On the international stage, I ​would have expected M​r. D'Antonio​to would have highlighted ​the Obama Administration's finding and killing of Osama Bin Laden as a foreign policy accomplishment​, but I don't remember that being addressed. The author did address other uses of armed forces under Obama though. Obama ​tried to de-emphasize America's involvement in foreign wars, substituting use of armed drones to take out key terrorist leaders vs. more troops on the ground. He also tried ​encouraging ​NATO ​nations and/or foreign leaders in war zones ​to take a more active role in their own affairs.
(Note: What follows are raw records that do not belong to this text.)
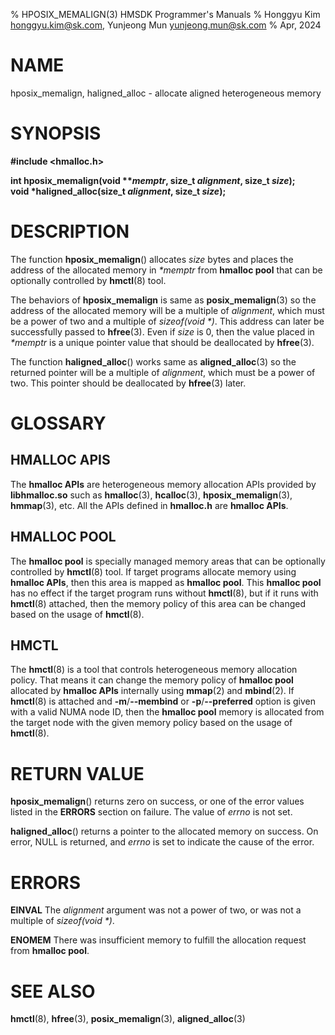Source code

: % HPOSIX_MEMALIGN(3) HMSDK Programmer's Manuals
% Honggyu Kim <honggyu.kim@sk.com>, Yunjeong Mun <yunjeong.mun@sk.com>
% Apr, 2024

NAME
====
hposix_memalign, haligned_alloc - allocate aligned heterogeneous memory


SYNOPSIS
========
**#include <hmalloc.h>**

**int hposix_memalign(void \*\*_memptr_, size_t _alignment_, size_t _size_);** \
**void \*haligned_alloc(size_t _alignment_, size_t _size_);**


DESCRIPTION
===========
The function **hposix_memalign**() allocates _size_ bytes and places the address
of the allocated memory in _\*memptr_ from **hmalloc pool** that can be
optionally controlled by **hmctl**(8) tool.

The behaviors of **hposix_memalign** is same as **posix_memalign**(3) so the
address of the allocated memory will be a multiple of _alignment_,
which must be a power of two and a multiple of _sizeof(void \*)_.  This address
can later be successfully passed to **hfree**(3).  Even if _size_ is 0, then the
value placed in _\*memptr_ is a unique pointer value that should be deallocated
by **hfree**(3).

The function **haligned_alloc**() works same as **aligned_alloc**(3) so the
returned pointer will be a multiple of _alignment_, which must be a power of
two.  This pointer should be deallocated by **hfree**(3) later.


GLOSSARY
========
HMALLOC APIS
------------
The **hmalloc APIs** are heterogeneous memory allocation APIs provided by
**libhmalloc.so** such as **hmalloc**(3), **hcalloc**(3),
**hposix_memalign**(3), **hmmap**(3), etc.  All the APIs defined in
**hmalloc.h** are **hmalloc APIs**.

HMALLOC POOL
------------
The **hmalloc pool** is specially managed memory areas that can be optionally
controlled by **hmctl**(8) tool.
If target programs allocate memory using **hmalloc APIs**, then this area is
mapped as **hmalloc pool**.  This **hmalloc pool** has no effect if the target
program runs without **hmctl**(8), but if it runs with **hmctl**(8) attached,
then the memory policy of this area can be changed based on the usage of
**hmctl**(8).

HMCTL
-----
The **hmctl**(8) is a tool that controls heterogeneous memory allocation policy.
That means it can change the memory policy of **hmalloc pool** allocated by
**hmalloc APIs** internally using **mmap**(2) and **mbind**(2).
If **hmctl**(8) is attached and **-m**/**--membind** or **-p**/**--preferred**
option is given with a valid NUMA node ID, then the **hmalloc pool** memory is
allocated from the target node with the given memory policy based on the usage
of **hmctl**(8).


RETURN VALUE
============
**hposix_memalign**() returns zero on success, or one of the error values listed
in the **ERRORS** section on failure.  The value of _errno_ is not set.

**haligned_alloc**() returns a pointer to the allocated memory on success.  On
error, NULL is returned, and _errno_ is set to indicate the cause of the error.


ERRORS
======
**EINVAL** The _alignment_ argument was not a power of two, or was not a
multiple of _sizeof(void \*)_.

**ENOMEM** There was insufficient memory to fulfill the allocation request from
**hmalloc pool**.


SEE ALSO
========
**hmctl**(8), **hfree**(3), **posix_memalign**(3), **aligned_alloc**(3)
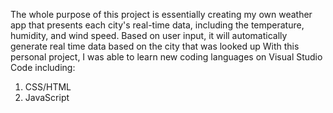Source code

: The whole purpose of this project is essentially creating my own weather app that presents each city's real-time data, including the temperature, humidity, and wind speed. 
Based on user input, it will automatically generate real time data based on the city that was looked up 
With this personal project, I was able to learn new coding languages on Visual Studio Code including: 
1. CSS/HTML
2. JavaScript
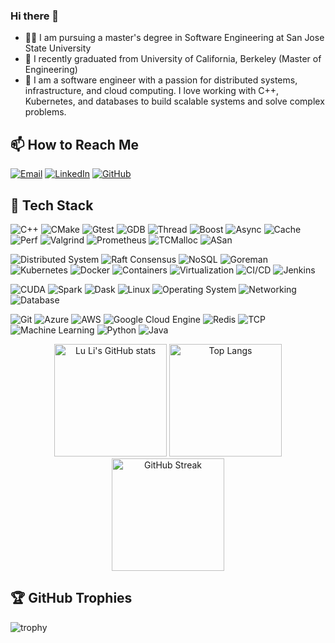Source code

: ### Hi there 👋

- 🧑‍🎓 I am pursuing a master's degree in Software Engineering at San Jose State University
- 📄 I recently graduated from University of California, Berkeley (Master of Engineering)
- 🔭 I am a software engineer with a passion for distributed systems, infrastructure, and cloud computing. I love working with C++, Kubernetes, and databases to build scalable systems and solve complex problems.

## 📫 How to Reach Me
[![Email](https://img.shields.io/badge/Email-D14836?style=flat&logo=gmail&logoColor=white)](mailto:greenpearll0804@gmail.com)
[![LinkedIn](https://img.shields.io/badge/LinkedIn-0077B5?style=flat&logo=linkedin&logoColor=white)](https://www.linkedin.com/in/lu-li-a40034251/)
[![GitHub](https://img.shields.io/badge/GitHub-181717?style=flat&logo=github&logoColor=white)](https://github.com/luliCloud)

## 🔧 Tech Stack
![C++](https://img.shields.io/badge/C++-00599C?style=flat&logo=c%2B%2B&logoColor=white)
![CMake](https://img.shields.io/badge/CMake-064F8C?style=flat&logo=cmake&logoColor=white)
![Gtest](https://img.shields.io/badge/GTest-lightgrey?style=flat&logo=google&logoColor=white)
![GDB](https://img.shields.io/badge/GDB-FFD43B?style=flat&logo=gnu&logoColor=black)
![Thread](https://img.shields.io/badge/Thread-FF5733?style=flat&logoColor=white)
![Boost](https://img.shields.io/badge/Boost-00599C?style=flat&logo=boost&logoColor=white)
![Async](https://img.shields.io/badge/Async-blue?style=flat&logo=async&logoColor=white)
![Cache](https://img.shields.io/badge/Cache-00C58E?style=flat&logo=caching&logoColor=white)
![Perf](https://img.shields.io/badge/Perf-red?style=flat&logo=linux&logoColor=white)
![Valgrind](https://img.shields.io/badge/Valgrind-lightgrey?style=flat&logo=valgrind&logoColor=white)
![Prometheus](https://img.shields.io/badge/Prometheus-orange?style=flat&logo=prometheus&logoColor=white)
![TCMalloc](https://img.shields.io/badge/TCMalloc-blue?style=flat&logo=google&logoColor=white)
![ASan](https://img.shields.io/badge/AddressSanitizer-red?style=flat&logo=google&logoColor=white)

![Distributed System](https://img.shields.io/badge/Distributed_System-FF6F00?style=flat&logo=distributed-systems&logoColor=white)
![Raft Consensus](https://img.shields.io/badge/Raft_Consensus-blue?style=flat&logo=protocols&logoColor=white)
![NoSQL](https://img.shields.io/badge/NoSQL-4DB33D?style=flat&logo=nosql&logoColor=white)
![Goreman](https://img.shields.io/badge/Goreman-blue?style=flat&logo=tools&logoColor=white)
![Kubernetes](https://img.shields.io/badge/Kubernetes-326CE5?style=flat&logo=kubernetes&logoColor=white)
![Docker](https://img.shields.io/badge/Docker-2496ED?style=flat&logo=docker&logoColor=white)
![Containers](https://img.shields.io/badge/Containers-2496ED?style=flat&logo=docker&logoColor=white)
![Virtualization](https://img.shields.io/badge/Virtualization-orange?style=flat&logo=vmware&logoColor=white)
![CI/CD](https://img.shields.io/badge/CI%2FCD-29BEB0?style=flat&logo=githubactions&logoColor=white)
![Jenkins](https://img.shields.io/badge/Jenkins-D24939?style=flat&logo=jenkins&logoColor=white)

![CUDA](https://img.shields.io/badge/CUDA-76B900?style=flat&logo=nvidia&logoColor=white)
![Spark](https://img.shields.io/badge/Spark-E25A1C?style=flat&logo=apache-spark&logoColor=white)
![Dask](https://img.shields.io/badge/Dask-12a77b?style=flat&logo=dask&logoColor=white)
![Linux](https://img.shields.io/badge/Linux-FCC624?style=flat&logo=linux&logoColor=black)
![Operating System](https://img.shields.io/badge/Operating_System-lightgrey?style=flat&logo=linux&logoColor=white)
![Networking](https://img.shields.io/badge/Networking-blue?style=flat&logo=ethernet&logoColor=white)
![Database](https://img.shields.io/badge/Database-003B57?style=flat&logo=postgresql&logoColor=white)

![Git](https://img.shields.io/badge/Git-F05032?style=flat&logo=git&logoColor=white)
![Azure](https://img.shields.io/badge/Azure-0089D6?style=flat&logo=microsoft-azure&logoColor=white)
![AWS](https://img.shields.io/badge/AWS-232F3E?style=flat&logo=amazon-aws&logoColor=white)
![Google Cloud Engine](https://img.shields.io/badge/Google_Cloud-4285F4?style=flat&logo=google-cloud&logoColor=white)
![Redis](https://img.shields.io/badge/Redis-DC382D?style=flat&logo=redis&logoColor=white)
![TCP](https://img.shields.io/badge/TCP-lightgrey?style=flat&logo=tcp&logoColor=white)
![Machine Learning](https://img.shields.io/badge/ML-FFD700?style=flat&logo=machine-learning&logoColor=white)
![Python](https://img.shields.io/badge/Python-3776AB?style=flat&logo=python&logoColor=white)
![Java](https://img.shields.io/badge/Java-007396?style=flat&logo=java&logoColor=white)

<div align="center">
  <img src="https://github-readme-stats.vercel.app/api?username=luliCloud&show_icons=true&theme=radical" alt="Lu Li's GitHub stats" height="180px"/>
  <img src="https://github-readme-stats.vercel.app/api/top-langs/?username=luliCloud&hide=jupyter%20notebook&layout=compact&theme=radical" alt="Top Langs" height="180px"/>
  <img src="https://streak-stats.demolab.com/?user=luliCloud&theme=radical" alt="GitHub Streak" height="180px"/>
</div>

## 🏆 GitHub Trophies
![trophy](https://github-profile-trophy.vercel.app/?username=luliCloud&theme=onedark)

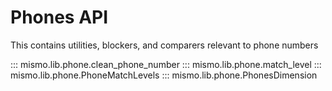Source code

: # Phones API

This contains utilities, blockers, and comparers relevant to phone numbers

::: mismo.lib.phone.clean_phone_number
::: mismo.lib.phone.match_level
::: mismo.lib.phone.PhoneMatchLevels
::: mismo.lib.phone.PhonesDimension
However, as the ​current ​state of affairs in Iraq, Afghanistan, Syria, Libya, Nigeria, Somalia, etc. point out, finding suitable partners to ​provide effective fighting forces to defeat terrorist forces has been a difficult task. ​

​Also on international matters, Obama did break down ​the ​isolation barriers with Cuba, and along with other major Nations, negotiated a deal with Iran to stop uranium enrichment programs and progress toward nuclear weapons proliferation.​ ​He also worked to shift American interests toward the Pacific region and negotiate Pacific oriented Trade agreements, but these may ​not be lasting achievements going forward under the current Administration.

All in all, the author provided a good review of the more significant accomplishments achieved by the Obama Administration. Supporters​ will​ have their opinion, and opponents theirs, ​but ​only history will tell whether these Obama domestic and foreign policy accomplishments will be enduring or short-lived, beneficial or folly.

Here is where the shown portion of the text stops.